GINEBRA – El Comité de las Naciones Unidas para la Eliminación de la Discriminación Racial criticó con contundencia el aumento de la xenofobia y los delitos de odio racista contra los migrantes en Sudáfrica desde principios de 2026, incluidos asesinatos, desplazamientos forzados y allanamientos ilegales de viviendas.
El grupo “observó con profunda preocupación que al menos cuatro migrantes habían sido asesinados ilegalmente y que al menos 50 000 habían sido desplazados por civiles y grupos paramilitares organizados”, indica una declaración divulgada por el Comité este jueves 27 en esta ciudad suiza.
El gobierno del vecino Mozambique afirmó que 11 de sus ciudadanos fueron asesinados en ataques en Sudáfrica, y Nigeria y Ghana también indicaron que algunos de sus ciudadanos fueron asesinados.
Sudáfrica ha cuestionado esas cifras, señalando que algunas de esas muertes estaban relacionadas con delitos como robos y no con protestas contra la migración. Algunos homicidios están siendo investigados por la policía.
El Comité, que labora junto al Consejo de Derechos Humanos de la ONU (Acnudh), señaló los informes de secuestros, saqueos, destrucción de propiedades y negocios de migrantes, desalojos ilegales por parte de los propietarios y restricciones al acceso a servicios esenciales, como la atención médica y la educación.
Subrayó que estos abusos constituyen una violación de los derechos humanos protegidos por la Convención Internacional sobre la Eliminación de todas las Formas de Discriminación Racial, un tratado de las Naciones Unidas.
Esa convención fue adoptada por la ONU en 1965, cuando Sudáfrica padecía el régimen de segregación racial conocido como apartheid, que perjudicaba a la mayoría negra y a minorías étnicas distintas a la blanca gobernante. Medio siglo después, son africanos de países vecinos las víctimas de la ola xenófoba.
El Comité mencionó el uso generalizado de discursos de odio racistas y la difusión de estereotipos negativos y dañinos contra migrantes, refugiados y solicitantes de asilo por parte de movimientos cívicos, como la Fundación para el Desarrollo Insizwa Nobunsizwa y el movimiento March and March.
Esas entidades organizan marchas contra la inmigración irregular que abre campo a la inseguridad, estigmatización y agresión que padecen los migrantes, y animan su desalojo de los lugares que habitan y su expulsión del país.
El Comité de la ONU expresó preocupación por la falta de medidas eficaces para abordar las causas profundas de la discriminación racial recurrente y los delitos de odio contra los migrantes.

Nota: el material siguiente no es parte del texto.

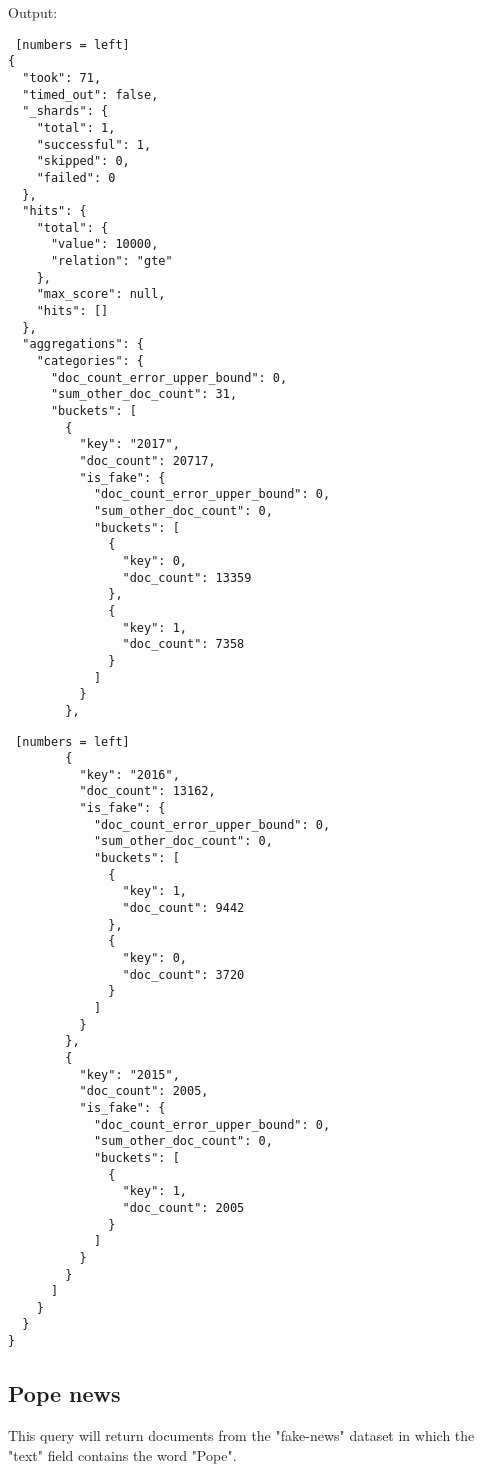 Output:
\begin{algorithm}[h!]
\caption{2016/2017/2018 fake/true news}
\begin{lstlisting} [numbers = left]
{
  "took": 71,
  "timed_out": false,
  "_shards": {
    "total": 1,
    "successful": 1,
    "skipped": 0,
    "failed": 0
  },
  "hits": {
    "total": {
      "value": 10000,
      "relation": "gte"
    },
    "max_score": null,
    "hits": []
  },
  "aggregations": {
    "categories": {
      "doc_count_error_upper_bound": 0,
      "sum_other_doc_count": 31,
      "buckets": [
        {
          "key": "2017",
          "doc_count": 20717,
          "is_fake": {
            "doc_count_error_upper_bound": 0,
            "sum_other_doc_count": 0,
            "buckets": [
              {
                "key": 0,
                "doc_count": 13359
              },
              {
                "key": 1,
                "doc_count": 7358
              }
            ]
          }
        },

\end{lstlisting}
\end{algorithm}
\newpage
\begin{algorithm}[h!]
\caption{2016/2017/2018 fake/true news}
\begin{lstlisting} [numbers = left]
        {
          "key": "2016",
          "doc_count": 13162,
          "is_fake": {
            "doc_count_error_upper_bound": 0,
            "sum_other_doc_count": 0,
            "buckets": [
              {
                "key": 1,
                "doc_count": 9442
              },
              {
                "key": 0,
                "doc_count": 3720
              }
            ]
          }
        },
        {
          "key": "2015",
          "doc_count": 2005,
          "is_fake": {
            "doc_count_error_upper_bound": 0,
            "sum_other_doc_count": 0,
            "buckets": [
              {
                "key": 1,
                "doc_count": 2005
              }
            ]
          }
        }
      ]
    }
  }
}

\end{lstlisting}
\end{algorithm}
\newpage
\subsection{Pope news}
This query will return documents from the "fake-news" dataset in which the "text" field contains the word "Pope".\\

Entre ellas, “las persistentes desigualdades socioeconómicas derivadas de la era del Apartheid, así como las demoras en la emisión y renovación de los documentos de identidad y visados de los migrantes”.
Entre las razones de fondo para las olas xenófobas se señala el elevado desempleo en Sudáfrica, con tasas oficiales superiores a 32 % de la población activa, y que conducen a cargar fácilmente las culpas en la población migrante.
El Comité también señaló informes sobre la actuación insuficiente de los organismos encargados de hacer cumplir la ley para prevenir y responder a los delitos de odio racista y la violencia contra los migrantes.
Se señaló que la discriminación racial y los delitos de odio seguían sin denunciarse lo suficiente debido a la desconfianza hacia las fuerzas del orden, el temor a represalias y al acoso, y el escaso conocimiento de los derechos y los mecanismos de denuncia.
El grupo de la ONU acogió con beneplácito la declaración del presidente Cyril Ramaphosa del 7 de junio de 2026, en la que condenaba la justicia por mano propia, la xenofobia, los delitos de odio y la violencia contra los migrantes.
Sin embargo, instó a Sudáfrica a intensificar sus esfuerzos y a abordar las causas profundas de la discriminación racial y el discurso de odio contra los migrantes.
En particular, solicitó medidas contra los grupos racistas organizados, incluyendo la prevención de su formación, la ilegalización y el desmantelamiento, y garantizar la rendición de cuentas para evitar la impunidad cuando se cometan delitos.
Finalmente, pidió que se proporcionaran refugios adecuados y acceso a servicios básicos para los miles de migrantes desplazados.